The microstructure and mechanical properties of nanograin-sized WC-Co composites were investigated and compared with those of conventional cermets. The dislocation density in the nanometer-sized WC crystals is lower than in the conventional ones, and no inclusions are observed in them. Nanostructured composites have higher tungsten content in the binder phase and a higher FCCHCP ratio of the cobalt. An amorphous phase is observed in the binder phase of the nanostructured samples. Hardness and surface toughness were investigated by performing Palmqvist indentations at loads from 0.025 to 40 Kg.

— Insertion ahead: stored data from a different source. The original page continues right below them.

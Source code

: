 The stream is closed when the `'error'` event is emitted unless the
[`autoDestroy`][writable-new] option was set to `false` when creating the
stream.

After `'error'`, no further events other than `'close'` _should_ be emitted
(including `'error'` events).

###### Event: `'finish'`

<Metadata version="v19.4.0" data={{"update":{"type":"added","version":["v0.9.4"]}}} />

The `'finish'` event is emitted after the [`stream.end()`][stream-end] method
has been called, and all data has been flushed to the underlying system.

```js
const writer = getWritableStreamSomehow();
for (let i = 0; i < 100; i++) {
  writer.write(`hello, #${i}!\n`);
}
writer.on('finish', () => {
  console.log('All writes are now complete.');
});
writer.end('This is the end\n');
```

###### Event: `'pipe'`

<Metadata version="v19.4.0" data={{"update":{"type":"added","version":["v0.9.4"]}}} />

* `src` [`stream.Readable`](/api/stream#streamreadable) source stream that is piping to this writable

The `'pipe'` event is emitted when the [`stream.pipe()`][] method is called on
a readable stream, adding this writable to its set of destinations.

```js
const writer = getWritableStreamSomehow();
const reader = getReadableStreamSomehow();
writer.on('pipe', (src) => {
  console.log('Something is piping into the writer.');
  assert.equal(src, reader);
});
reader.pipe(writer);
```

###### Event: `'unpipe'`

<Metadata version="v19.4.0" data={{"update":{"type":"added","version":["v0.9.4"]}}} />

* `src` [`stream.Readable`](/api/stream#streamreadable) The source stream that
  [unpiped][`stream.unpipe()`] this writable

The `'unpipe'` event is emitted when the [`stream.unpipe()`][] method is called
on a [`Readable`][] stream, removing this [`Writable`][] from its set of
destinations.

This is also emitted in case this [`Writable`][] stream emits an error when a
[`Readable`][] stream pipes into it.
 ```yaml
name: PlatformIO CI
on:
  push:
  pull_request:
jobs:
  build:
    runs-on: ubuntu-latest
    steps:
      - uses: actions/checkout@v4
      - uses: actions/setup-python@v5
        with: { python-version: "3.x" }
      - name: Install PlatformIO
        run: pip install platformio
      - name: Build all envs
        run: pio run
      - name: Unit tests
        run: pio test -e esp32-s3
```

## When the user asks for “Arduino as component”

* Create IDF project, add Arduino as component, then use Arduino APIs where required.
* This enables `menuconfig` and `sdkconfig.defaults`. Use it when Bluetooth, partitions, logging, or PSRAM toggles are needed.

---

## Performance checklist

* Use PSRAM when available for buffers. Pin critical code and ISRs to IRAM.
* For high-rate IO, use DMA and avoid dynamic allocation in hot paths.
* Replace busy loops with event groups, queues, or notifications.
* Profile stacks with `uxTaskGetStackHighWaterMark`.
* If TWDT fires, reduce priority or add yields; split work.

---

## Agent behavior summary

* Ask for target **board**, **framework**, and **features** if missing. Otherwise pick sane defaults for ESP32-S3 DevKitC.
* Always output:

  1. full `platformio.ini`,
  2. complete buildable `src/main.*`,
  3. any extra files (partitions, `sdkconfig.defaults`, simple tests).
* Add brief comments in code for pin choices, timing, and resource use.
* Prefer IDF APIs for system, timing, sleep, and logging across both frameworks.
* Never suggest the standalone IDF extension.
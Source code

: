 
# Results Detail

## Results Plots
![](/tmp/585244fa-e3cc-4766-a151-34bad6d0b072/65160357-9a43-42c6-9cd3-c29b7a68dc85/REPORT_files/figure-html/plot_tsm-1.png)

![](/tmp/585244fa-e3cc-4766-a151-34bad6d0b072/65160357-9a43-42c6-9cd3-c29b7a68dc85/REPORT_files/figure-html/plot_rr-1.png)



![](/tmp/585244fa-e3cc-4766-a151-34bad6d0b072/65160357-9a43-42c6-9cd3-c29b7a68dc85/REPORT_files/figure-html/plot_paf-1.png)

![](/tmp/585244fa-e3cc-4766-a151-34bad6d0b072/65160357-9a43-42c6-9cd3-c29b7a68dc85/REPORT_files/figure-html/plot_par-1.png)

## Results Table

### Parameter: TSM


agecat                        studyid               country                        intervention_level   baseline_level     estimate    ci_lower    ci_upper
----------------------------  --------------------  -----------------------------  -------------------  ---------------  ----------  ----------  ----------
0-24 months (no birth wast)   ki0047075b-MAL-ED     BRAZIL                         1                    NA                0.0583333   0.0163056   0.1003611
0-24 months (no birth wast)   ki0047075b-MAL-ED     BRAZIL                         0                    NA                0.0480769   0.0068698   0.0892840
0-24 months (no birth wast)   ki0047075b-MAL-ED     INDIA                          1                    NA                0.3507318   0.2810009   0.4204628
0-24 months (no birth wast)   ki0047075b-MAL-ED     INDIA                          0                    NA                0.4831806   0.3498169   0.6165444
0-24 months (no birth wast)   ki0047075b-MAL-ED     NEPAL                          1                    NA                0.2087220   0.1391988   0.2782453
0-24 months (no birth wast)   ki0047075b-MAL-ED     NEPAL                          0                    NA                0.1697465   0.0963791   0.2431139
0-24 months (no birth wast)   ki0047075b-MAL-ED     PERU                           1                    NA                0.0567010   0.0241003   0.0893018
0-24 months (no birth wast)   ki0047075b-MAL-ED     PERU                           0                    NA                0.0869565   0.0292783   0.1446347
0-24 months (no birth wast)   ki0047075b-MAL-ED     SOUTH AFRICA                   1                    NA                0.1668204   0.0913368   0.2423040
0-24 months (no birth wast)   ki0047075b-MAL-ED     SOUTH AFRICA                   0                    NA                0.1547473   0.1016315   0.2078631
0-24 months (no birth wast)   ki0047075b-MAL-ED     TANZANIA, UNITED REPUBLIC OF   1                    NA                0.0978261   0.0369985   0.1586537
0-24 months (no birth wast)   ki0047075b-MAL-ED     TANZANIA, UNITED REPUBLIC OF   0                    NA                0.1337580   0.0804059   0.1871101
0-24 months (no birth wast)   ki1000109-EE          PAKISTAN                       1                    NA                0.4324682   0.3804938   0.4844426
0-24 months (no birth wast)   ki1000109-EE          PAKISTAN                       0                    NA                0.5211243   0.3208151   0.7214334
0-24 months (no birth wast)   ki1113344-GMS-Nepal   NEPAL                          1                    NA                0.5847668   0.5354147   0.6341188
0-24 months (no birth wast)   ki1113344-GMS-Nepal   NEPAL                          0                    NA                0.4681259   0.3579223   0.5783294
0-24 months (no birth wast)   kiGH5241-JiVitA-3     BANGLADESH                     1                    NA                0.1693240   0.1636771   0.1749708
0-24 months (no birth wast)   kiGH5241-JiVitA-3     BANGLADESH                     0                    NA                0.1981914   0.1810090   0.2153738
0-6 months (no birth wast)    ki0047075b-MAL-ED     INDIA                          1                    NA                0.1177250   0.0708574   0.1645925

The hardness increases with decreasing binder mean free path of dislocation in the binder phase. The high hardness of nanostructured cemented carbides results not only from the ultrafine microstructure, but also from alloy strengthening of the binder phase itself. The variations of hardness with load suggest that the finer grade conventional carbides have higher microfracture strength, and the nanostructured WC-Co composites are superior to the conventional ones in this respect. Bulkfracture toughness is related to cracks developing through the phases of the material. Palmqvist indentation toughness measurements show that the toughness decreases with increasing hardness in conventional composites, whereas the increase of hardness in nano-structured composites does not further reduce their bulk fracture toughness. This implies that different dominant toughening mechanisms exist in the conventional and nanostructured composites.